Would you please transcribe, exactly as written, the lines of the entries below starting at the one that holds "rada, <em>Bantustan: Atlas" and ending at the one that holds "na zajedničkoj planeti.</p>", both included?

### RECORDED INFORMATION
+++++

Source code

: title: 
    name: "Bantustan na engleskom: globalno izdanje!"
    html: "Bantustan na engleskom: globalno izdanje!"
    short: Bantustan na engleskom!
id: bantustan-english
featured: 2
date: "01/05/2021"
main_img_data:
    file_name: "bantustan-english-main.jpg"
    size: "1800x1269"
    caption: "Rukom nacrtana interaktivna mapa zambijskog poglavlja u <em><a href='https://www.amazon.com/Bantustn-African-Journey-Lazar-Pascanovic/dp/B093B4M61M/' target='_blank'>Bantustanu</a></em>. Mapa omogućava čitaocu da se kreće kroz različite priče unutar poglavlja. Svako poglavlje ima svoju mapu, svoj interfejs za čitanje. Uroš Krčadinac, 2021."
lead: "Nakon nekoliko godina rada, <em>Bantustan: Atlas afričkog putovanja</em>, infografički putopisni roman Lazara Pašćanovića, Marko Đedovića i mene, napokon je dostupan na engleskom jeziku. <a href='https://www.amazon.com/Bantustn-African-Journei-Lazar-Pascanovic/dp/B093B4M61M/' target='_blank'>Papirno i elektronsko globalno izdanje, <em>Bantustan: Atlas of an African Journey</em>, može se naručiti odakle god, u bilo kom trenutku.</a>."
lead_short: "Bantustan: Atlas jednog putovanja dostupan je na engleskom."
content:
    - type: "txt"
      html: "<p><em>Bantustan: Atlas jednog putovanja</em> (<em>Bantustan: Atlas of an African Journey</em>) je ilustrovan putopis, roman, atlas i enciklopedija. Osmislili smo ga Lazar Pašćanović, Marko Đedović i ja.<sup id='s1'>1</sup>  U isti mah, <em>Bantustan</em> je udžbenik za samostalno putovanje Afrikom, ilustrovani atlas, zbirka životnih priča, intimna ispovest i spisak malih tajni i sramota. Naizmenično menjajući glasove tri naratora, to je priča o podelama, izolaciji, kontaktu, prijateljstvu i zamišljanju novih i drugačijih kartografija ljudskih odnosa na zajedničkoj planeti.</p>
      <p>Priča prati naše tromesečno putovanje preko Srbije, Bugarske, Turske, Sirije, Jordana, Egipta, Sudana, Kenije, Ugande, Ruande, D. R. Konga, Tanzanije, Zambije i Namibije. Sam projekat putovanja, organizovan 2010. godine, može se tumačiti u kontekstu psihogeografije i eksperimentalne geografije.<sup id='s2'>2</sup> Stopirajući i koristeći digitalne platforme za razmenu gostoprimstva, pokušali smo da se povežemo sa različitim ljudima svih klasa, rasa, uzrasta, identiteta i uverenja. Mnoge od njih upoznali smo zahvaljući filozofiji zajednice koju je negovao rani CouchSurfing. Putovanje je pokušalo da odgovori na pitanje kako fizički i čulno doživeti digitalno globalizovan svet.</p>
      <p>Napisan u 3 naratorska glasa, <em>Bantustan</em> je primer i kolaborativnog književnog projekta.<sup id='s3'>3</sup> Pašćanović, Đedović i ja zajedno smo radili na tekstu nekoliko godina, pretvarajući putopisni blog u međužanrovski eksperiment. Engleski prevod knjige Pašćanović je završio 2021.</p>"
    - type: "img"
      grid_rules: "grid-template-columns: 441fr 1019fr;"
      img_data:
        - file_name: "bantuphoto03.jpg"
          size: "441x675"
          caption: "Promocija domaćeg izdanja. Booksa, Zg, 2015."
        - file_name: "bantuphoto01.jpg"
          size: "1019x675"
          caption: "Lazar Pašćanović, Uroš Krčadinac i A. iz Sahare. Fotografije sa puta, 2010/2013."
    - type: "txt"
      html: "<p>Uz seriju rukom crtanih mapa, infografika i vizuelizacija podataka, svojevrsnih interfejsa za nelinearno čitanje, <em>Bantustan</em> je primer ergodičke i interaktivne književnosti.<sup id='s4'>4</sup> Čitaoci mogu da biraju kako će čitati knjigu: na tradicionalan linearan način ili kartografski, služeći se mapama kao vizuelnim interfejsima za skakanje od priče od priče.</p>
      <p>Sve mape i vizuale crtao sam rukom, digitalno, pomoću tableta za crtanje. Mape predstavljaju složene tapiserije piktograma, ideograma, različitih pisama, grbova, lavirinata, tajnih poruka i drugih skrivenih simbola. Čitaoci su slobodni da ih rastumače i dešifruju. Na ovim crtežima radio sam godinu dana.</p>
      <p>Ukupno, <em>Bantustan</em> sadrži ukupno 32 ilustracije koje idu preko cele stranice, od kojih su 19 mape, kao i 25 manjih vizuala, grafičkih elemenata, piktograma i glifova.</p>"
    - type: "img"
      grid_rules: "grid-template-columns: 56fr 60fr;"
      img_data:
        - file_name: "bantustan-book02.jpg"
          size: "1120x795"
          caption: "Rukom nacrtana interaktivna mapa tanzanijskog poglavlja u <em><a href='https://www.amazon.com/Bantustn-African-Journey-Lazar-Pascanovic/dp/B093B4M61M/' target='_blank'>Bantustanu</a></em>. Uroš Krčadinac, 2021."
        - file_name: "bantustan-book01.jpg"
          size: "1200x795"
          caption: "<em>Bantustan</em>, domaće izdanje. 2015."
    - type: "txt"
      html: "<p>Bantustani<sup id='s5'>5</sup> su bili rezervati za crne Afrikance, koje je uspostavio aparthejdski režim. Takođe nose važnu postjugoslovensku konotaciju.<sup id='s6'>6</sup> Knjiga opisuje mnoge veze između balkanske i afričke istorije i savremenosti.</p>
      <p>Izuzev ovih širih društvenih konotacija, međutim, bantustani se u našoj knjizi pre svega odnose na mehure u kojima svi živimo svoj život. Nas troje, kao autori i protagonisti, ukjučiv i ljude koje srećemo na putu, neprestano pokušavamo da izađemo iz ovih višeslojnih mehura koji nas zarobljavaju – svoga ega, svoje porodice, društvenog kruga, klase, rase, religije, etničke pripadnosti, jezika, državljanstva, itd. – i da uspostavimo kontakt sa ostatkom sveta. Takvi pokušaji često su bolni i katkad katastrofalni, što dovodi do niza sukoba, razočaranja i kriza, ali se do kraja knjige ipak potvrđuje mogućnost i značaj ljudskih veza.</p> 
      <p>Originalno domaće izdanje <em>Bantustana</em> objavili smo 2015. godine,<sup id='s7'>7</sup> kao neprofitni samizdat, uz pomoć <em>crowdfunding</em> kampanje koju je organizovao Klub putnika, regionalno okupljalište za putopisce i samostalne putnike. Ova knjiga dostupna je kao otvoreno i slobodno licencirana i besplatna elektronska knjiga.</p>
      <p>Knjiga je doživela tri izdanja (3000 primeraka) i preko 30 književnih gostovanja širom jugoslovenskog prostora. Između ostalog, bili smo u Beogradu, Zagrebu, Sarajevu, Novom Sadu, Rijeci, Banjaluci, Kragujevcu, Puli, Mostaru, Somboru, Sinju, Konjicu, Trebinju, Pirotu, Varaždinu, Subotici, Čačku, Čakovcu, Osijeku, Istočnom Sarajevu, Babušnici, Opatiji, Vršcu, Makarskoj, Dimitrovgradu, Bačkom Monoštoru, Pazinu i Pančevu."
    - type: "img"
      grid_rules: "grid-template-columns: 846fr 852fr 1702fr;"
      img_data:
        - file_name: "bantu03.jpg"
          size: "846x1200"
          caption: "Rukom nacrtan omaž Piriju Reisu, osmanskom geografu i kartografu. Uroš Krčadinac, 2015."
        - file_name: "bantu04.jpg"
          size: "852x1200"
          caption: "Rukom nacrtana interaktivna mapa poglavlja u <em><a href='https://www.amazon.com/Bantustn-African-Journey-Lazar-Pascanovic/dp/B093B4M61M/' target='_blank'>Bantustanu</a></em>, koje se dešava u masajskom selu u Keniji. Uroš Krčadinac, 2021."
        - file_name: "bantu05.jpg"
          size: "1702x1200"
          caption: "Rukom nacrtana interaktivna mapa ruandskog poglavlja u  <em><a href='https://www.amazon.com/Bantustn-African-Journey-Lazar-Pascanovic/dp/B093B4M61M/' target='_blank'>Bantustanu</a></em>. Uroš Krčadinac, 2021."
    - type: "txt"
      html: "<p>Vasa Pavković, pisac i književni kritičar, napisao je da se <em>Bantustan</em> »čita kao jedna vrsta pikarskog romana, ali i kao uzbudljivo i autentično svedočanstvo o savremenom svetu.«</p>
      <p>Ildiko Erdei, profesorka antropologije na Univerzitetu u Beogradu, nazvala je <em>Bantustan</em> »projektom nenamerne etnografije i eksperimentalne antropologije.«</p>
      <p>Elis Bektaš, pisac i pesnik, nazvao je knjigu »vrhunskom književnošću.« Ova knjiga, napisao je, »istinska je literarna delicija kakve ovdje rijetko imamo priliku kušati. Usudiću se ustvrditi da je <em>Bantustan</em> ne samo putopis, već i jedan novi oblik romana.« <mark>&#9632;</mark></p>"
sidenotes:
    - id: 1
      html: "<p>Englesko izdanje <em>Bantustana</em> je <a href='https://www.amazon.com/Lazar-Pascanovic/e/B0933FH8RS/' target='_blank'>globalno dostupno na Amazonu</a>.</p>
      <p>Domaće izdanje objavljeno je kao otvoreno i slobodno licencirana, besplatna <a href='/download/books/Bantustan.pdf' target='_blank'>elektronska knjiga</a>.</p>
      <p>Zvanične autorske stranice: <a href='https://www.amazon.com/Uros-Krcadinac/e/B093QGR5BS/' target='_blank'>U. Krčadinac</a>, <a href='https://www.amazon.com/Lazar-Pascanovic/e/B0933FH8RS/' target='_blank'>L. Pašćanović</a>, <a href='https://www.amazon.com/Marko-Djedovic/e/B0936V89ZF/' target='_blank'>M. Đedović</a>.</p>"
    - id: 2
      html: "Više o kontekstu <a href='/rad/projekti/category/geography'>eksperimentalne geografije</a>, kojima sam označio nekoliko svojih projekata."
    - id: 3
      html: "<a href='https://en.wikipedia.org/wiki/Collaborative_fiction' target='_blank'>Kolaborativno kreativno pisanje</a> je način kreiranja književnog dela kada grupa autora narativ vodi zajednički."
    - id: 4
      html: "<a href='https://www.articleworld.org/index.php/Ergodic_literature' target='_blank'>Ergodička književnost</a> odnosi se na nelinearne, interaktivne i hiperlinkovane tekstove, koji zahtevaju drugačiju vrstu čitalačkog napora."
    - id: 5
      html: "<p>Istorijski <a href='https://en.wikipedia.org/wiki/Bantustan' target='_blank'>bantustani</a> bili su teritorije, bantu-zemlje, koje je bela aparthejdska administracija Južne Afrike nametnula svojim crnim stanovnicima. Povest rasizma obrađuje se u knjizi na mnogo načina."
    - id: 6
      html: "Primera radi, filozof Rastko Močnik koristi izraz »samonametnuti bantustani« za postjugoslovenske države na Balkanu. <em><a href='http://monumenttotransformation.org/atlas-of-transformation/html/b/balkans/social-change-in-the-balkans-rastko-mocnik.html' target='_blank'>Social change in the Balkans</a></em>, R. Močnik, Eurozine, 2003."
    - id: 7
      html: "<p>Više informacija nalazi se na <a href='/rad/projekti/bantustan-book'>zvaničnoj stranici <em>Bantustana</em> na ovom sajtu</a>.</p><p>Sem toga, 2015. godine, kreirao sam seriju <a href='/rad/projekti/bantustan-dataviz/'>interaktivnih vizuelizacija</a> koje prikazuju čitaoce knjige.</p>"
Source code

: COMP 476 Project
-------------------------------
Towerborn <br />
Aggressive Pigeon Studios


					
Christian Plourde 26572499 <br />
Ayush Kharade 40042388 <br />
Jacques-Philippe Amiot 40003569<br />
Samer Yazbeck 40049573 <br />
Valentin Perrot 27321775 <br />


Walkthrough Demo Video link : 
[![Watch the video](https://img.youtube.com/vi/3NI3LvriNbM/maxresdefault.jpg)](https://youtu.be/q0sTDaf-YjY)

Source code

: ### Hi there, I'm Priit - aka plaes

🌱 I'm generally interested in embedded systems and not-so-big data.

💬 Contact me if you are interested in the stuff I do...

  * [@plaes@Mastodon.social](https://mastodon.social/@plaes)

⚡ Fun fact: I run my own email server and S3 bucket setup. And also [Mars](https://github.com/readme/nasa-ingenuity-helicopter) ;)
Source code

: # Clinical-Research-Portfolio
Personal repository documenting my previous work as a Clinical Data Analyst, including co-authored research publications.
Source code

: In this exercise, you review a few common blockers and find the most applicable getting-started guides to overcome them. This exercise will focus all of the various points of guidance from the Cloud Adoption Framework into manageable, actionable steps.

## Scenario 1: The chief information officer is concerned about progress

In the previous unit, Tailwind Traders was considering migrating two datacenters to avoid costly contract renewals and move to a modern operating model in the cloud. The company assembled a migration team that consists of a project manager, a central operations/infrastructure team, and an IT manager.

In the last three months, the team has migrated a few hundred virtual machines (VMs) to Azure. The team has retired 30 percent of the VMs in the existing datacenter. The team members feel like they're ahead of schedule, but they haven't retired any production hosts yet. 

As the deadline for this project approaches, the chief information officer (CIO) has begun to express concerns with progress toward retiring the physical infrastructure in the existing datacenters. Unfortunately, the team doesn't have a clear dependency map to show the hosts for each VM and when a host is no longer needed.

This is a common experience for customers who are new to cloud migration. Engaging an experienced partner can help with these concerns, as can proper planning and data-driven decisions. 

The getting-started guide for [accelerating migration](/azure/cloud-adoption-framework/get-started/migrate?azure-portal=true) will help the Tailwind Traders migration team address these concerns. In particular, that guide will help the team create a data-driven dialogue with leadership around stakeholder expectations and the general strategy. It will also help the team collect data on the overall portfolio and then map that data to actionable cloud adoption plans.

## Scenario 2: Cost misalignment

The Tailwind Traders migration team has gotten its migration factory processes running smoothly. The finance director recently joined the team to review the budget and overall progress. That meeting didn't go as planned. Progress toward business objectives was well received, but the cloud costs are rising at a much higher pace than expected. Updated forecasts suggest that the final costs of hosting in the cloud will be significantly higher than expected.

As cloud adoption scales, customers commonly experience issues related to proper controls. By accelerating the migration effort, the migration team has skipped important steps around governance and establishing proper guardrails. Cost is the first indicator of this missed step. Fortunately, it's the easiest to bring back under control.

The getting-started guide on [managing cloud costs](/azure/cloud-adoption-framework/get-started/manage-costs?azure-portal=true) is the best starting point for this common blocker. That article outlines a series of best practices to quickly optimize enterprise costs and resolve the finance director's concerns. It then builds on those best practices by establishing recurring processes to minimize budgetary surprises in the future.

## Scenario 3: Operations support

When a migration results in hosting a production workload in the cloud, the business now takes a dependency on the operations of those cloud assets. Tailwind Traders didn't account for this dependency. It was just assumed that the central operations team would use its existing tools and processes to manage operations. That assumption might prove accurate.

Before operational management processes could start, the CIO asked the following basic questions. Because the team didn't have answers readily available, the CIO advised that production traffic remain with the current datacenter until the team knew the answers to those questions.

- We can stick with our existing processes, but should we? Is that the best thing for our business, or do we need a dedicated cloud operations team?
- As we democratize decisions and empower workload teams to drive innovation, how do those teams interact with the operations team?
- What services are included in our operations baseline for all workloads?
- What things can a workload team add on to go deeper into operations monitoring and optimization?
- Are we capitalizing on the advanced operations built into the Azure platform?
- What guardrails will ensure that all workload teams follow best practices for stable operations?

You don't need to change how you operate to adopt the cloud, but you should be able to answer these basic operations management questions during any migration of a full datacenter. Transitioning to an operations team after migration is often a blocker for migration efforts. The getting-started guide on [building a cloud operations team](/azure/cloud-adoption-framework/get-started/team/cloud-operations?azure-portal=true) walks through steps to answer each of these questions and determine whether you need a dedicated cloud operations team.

+++++

### SOLVED EXERCISE
lead: "Nakon nekoliko godina rada, <em>Bantustan: Atlas afričkog putovanja</em>, infografički putopisni roman Lazara Pašćanovića, Marko Đedovića i mene, napokon je dostupan na engleskom jeziku. <a href='https://www.amazon.com/Bantustn-African-Journei-Lazar-Pascanovic/dp/B093B4M61M/' target='_blank'>Papirno i elektronsko globalno izdanje, <em>Bantustan: Atlas of an African Journey</em>, može se naručiti odakle god, u bilo kom trenutku.</a>."
lead_short: "Bantustan: Atlas jednog putovanja dostupan je na engleskom."
content:
    - type: "txt"
      html: "<p><em>Bantustan: Atlas jednog putovanja</em> (<em>Bantustan: Atlas of an African Journey</em>) je ilustrovan putopis, roman, atlas i enciklopedija. Osmislili smo ga Lazar Pašćanović, Marko Đedović i ja.<sup id='s1'>1</sup>  U isti mah, <em>Bantustan</em> je udžbenik za samostalno putovanje Afrikom, ilustrovani atlas, zbirka životnih priča, intimna ispovest i spisak malih tajni i sramota. Naizmenično menjajući glasove tri naratora, to je priča o podelama, izolaciji, kontaktu, prijateljstvu i zamišljanju novih i drugačijih kartografija ljudskih odnosa na zajedničkoj planeti.</p>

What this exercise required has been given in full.